┌──
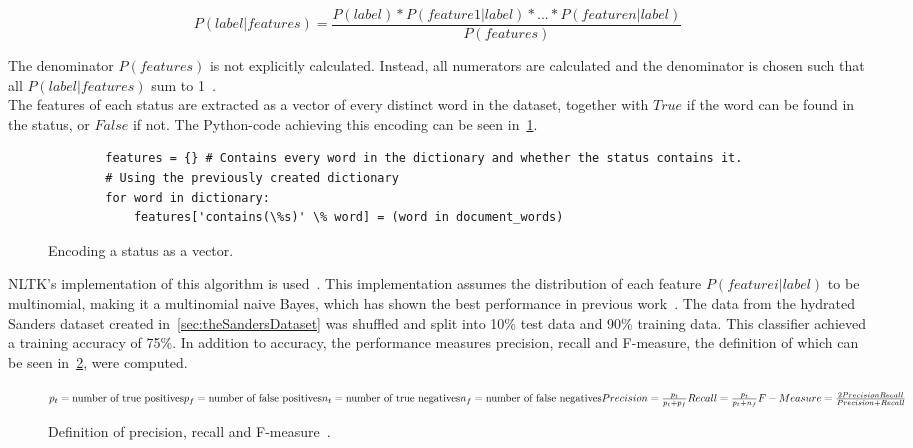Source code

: \begin{equation}
    P(label|features) = \frac{P(label)*P(feature 1|label)*...*P(feature n|label)}{P(features)}
\end{equation}


The denominator $P(features)$ is not explicitly calculated.
Instead, all numerators are calculated and the denominator is chosen such that all $P(label|features)$ sum to 1~\cite{nltkDocs}.
\\
The features of each status are extracted as a vector of every distinct word in the dataset,
together with $True$ if the word can be found in the status, or $False$ if not.
The Python-code achieving this encoding can be seen in~\ref{code:extract_features}.

\begin{figure}
    \caption{Encoding a status as a vector.}
    \label{code:extract_features}
    \begin{verbatim}
        features = {} # Contains every word in the dictionary and whether the status contains it.
        # Using the previously created dictionary
        for word in dictionary:
            features['contains(\%s)' \% word] = (word in document_words)
    \end{verbatim}
\end{figure}

NLTK's implementation of this algorithm is used~\cite{nltkDocs}.
This implementation assumes the distribution of each feature $P(feature i|label)$ to be multinomial,
making it a multinomial naive Bayes, which has shown the best performance in previous work~\cite{Go2009}.
The data from the hydrated Sanders dataset created in~\ref{sec:theSandersDataset} was shuffled and split into 10\% test data and 90\% training data.
This classifier achieved a training accuracy of 75\%.
In addition to accuracy, the performance measures precision, recall and F-measure,
the definition of which can be seen in~\ref{math:precision_recall_fmeasure}, were computed.

\begin{figure}
    \caption{Definition of precision, recall and F-measure~\cite{Hong2010}.}
    \label{math:precision_recall_fmeasure}
    \begin{math}
        \\
        p_t = \textrm{number of true positives}\\
        p_f = \textrm{number of false positives}\\
        n_t = \textrm{number of true negatives}\\
        n_f = \textrm{number of false negatives}\\
        \\
        Precision = \frac{p_t}{p_t + p_f}\\
        Recall = \frac{p_t}{p_t + n_f}\\
        \\
        F-Measure = \frac{2 \* Precision \* Recall}{Precision + Recall}\\
    \end{math}
\end{figure}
└──
PROMPT – Please restate the data word for word, leaving out any picture it holds.

ANSWER TO THIS PROBLEM –
Source code

: \begin{equation}
    P(label|features) = \frac{P(label)*P(feature 1|label)*...*P(feature n|label)}{P(features)}
\end{equation}


The denominator $P(features)$ is not explicitly calculated.
Instead, all numerators are calculated and the denominator is chosen such that all $P(label|features)$ sum to 1~\cite{nltkDocs}.
\\
The features of each status are extracted as a vector of every distinct word in the dataset,
together with $True$ if the word can be found in the status, or $False$ if not.
The Python-code achieving this encoding can be seen in~\ref{code:extract_features}.

\begin{figure}
    \caption{Encoding a status as a vector.}
    \label{code:extract_features}
    \begin{verbatim}
        features = {} # Contains every word in the dictionary and whether the status contains it.
        # Using the previously created dictionary
        for word in dictionary:
            features['contains(\%s)' \% word] = (word in document_words)
    \end{verbatim}
\end{figure}

NLTK's implementation of this algorithm is used~\cite{nltkDocs}.
This implementation assumes the distribution of each feature $P(feature i|label)$ to be multinomial,
making it a multinomial naive Bayes, which has shown the best performance in previous work~\cite{Go2009}.
The data from the hydrated Sanders dataset created in~\ref{sec:theSandersDataset} was shuffled and split into 10\% test data and 90\% training data.
This classifier achieved a training accuracy of 75\%.
In addition to accuracy, the performance measures precision, recall and F-measure,
the definition of which can be seen in~\ref{math:precision_recall_fmeasure}, were computed.

\begin{figure}
    \caption{Definition of precision, recall and F-measure~\cite{Hong2010}.}
    \label{math:precision_recall_fmeasure}
    \begin{math}
        \\
        p_t = \textrm{number of true positives}\\
        p_f = \textrm{number of false positives}\\
        n_t = \textrm{number of true negatives}\\
        n_f = \textrm{number of false negatives}\\
        \\
        Precision = \frac{p_t}{p_t + p_f}\\
        Recall = \frac{p_t}{p_t + n_f}\\
        \\
        F-Measure = \frac{2 \* Precision \* Recall}{Precision + Recall}\\
    \end{math}
\end{figure}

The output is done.